Moderate financial risk profile
The financial risk profile of the company is modest, marked by moderate net worth, low leverage ratios, and comfortable debt protection matrices. The company’s net worth stood modest at Rs. 2.98 Cr. as of March 31, 2024 (Prov.), as against Rs. 1.35 crore as of March 31, 2023. Improvement in networth is due infusion of capital through preference share capital amounting Rs.1.87 Cr. in FY24 (Prov.) and accretion of profits to the reserves. The total debt of Rs. 2.63 Cr. as of March 31, 2024 (Prov.), consists of Rs. 0.89 Cr. of long term debt, Rs. 0.40 Cr. of unsecured loans from promotors and a working capital loan of Rs. 1.34 Cr. The gearing (debt/equity) of the company remains low at 0.88 times as of March 31, 2024 (Prov.), as against 0.62 times in the same period last year.
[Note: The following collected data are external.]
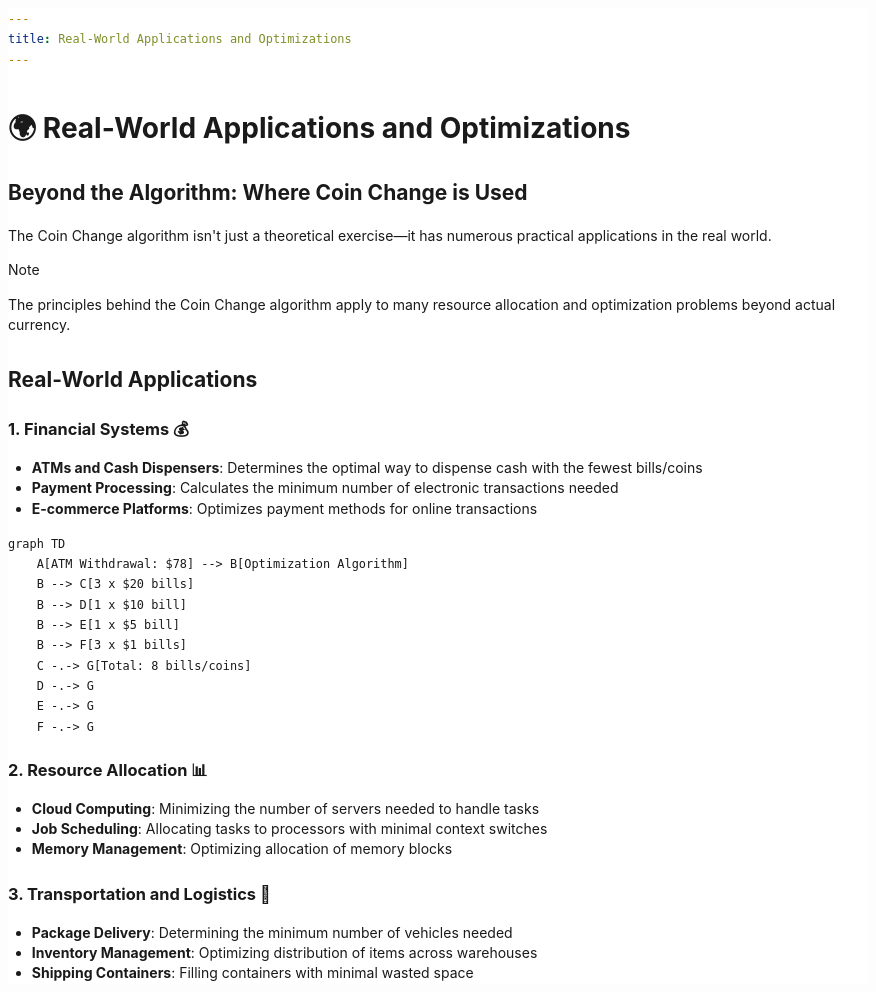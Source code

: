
 ```yaml
---
title: Real-World Applications and Optimizations
---
```


# 🌍 Real-World Applications and Optimizations

## Beyond the Algorithm: Where Coin Change is Used

The Coin Change algorithm isn't just a theoretical exercise—it has numerous practical applications in the real world.

> [!NOTE]
> The principles behind the Coin Change algorithm apply to many resource allocation and optimization problems beyond actual currency.

## Real-World Applications

### 1. Financial Systems 💰

- **ATMs and Cash Dispensers**: Determines the optimal way to dispense cash with the fewest bills/coins
- **Payment Processing**: Calculates the minimum number of electronic transactions needed
- **E-commerce Platforms**: Optimizes payment methods for online transactions

```mermaid
graph TD
    A[ATM Withdrawal: $78] --> B[Optimization Algorithm]
    B --> C[3 x $20 bills]
    B --> D[1 x $10 bill]
    B --> E[1 x $5 bill]
    B --> F[3 x $1 bills]
    C -.-> G[Total: 8 bills/coins]
    D -.-> G
    E -.-> G
    F -.-> G
```

### 2. Resource Allocation 📊

- **Cloud Computing**: Minimizing the number of servers needed to handle tasks
- **Job Scheduling**: Allocating tasks to processors with minimal context switches
- **Memory Management**: Optimizing allocation of memory blocks

### 3. Transportation and Logistics 🚚

- **Package Delivery**: Determining the minimum number of vehicles needed
- **Inventory Management**: Optimizing distribution of items across warehouses
- **Shipping Containers**: Filling containers with minimal wasted space
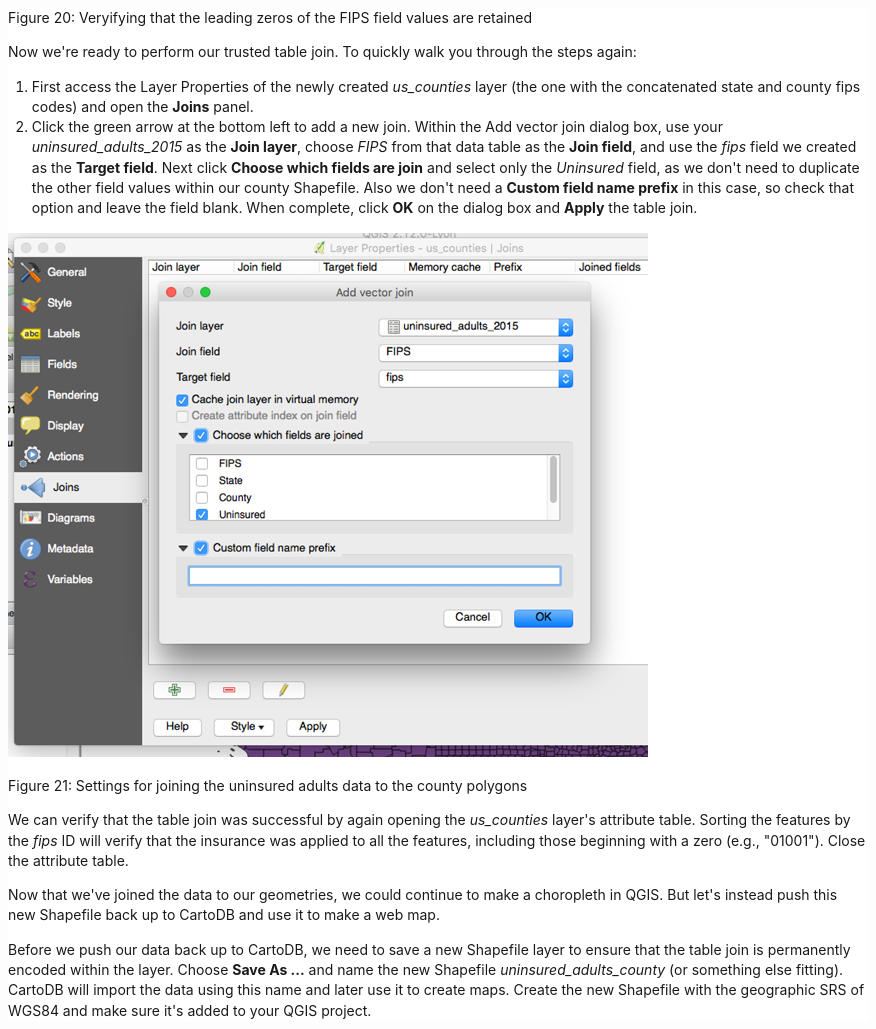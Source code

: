 Figure 20: Veryifying that the leading zeros of the FIPS field values are retained

Now we're ready to perform our trusted table join. To quickly walk you through the steps again:

1. First access the Layer Properties of the newly created *us_counties* layer (the one with the concatenated state and county fips codes) and open the **Joins** panel. 
2. Click the green arrow at the bottom left to add a new join. Within the Add vector join dialog box, use your *uninsured_adults_2015* as the **Join layer**, choose *FIPS* from that data table as the **Join field**, and use the *fips* field we created as the **Target field**. Next click **Choose which fields are join** and select only the *Uninsured* field, as we don't need to duplicate the other field values within our county Shapefile. Also we don't need a **Custom field name prefix** in this case, so check that option and leave the field blank. When complete, click **OK** on the dialog box and **Apply** the table join.

![Settings for joining the uninsured adults data to the county polygons](module-08-graphics/table-join-settings.png)

Figure 21: Settings for joining the uninsured adults data to the county polygons

We can verify that the table join was successful by again opening the *us_counties* layer's attribute table. Sorting the features by the *fips* ID will verify that the insurance was applied to all the features, including those beginning with a zero (e.g., "01001"). Close the attribute table.

Now that we've joined the data to our geometries, we could continue to make a choropleth in QGIS. But let's instead push this new Shapefile back up to CartoDB and use it to make a web map.

Before we push our data back up to CartoDB, we need to save a new Shapefile layer to ensure that the table join is permanently encoded within the layer. Choose **Save As ...** and name the new Shapefile *uninsured_adults_county* (or something else fitting). CartoDB will import the data using this name and later use it to create maps. Create the new Shapefile with the geographic SRS of WGS84 and make sure it's added to your QGIS project.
Furthermore, the debt-to-EBITDA ratio of the company stood at 2.55 times as on March 31st 2024 (Prov.) as against (0.79) times as on March 31st 2023. However, the debt protection matrices remain comfortable, marked by an interest coverage ratio of 3.25 times and a debt service coverage ratio of 3.33 times for FY24 (Prov). The ratio of total outside liabilities to tangible net worth stood at 2.93 times for FY2024 (Prov.) as against 2.34 times in FY2023.
Acuite believes that financial risk profile of the company continue to remain moderate in medium term.
Intense competition from organised and unorganised markets
BFPBL faces intense competition from unorganised as well as organised QSR players like McDonald’s, KFC and Dominos. The company’s ability to sustain its growth and improve its profit margin amid the intense competition will remain critical. Also, its sales are exposed to uncontrollable factors like disease outbreaks, such as the Avian Influenza (bird flu), which may impact both supply and consumption of chicken products.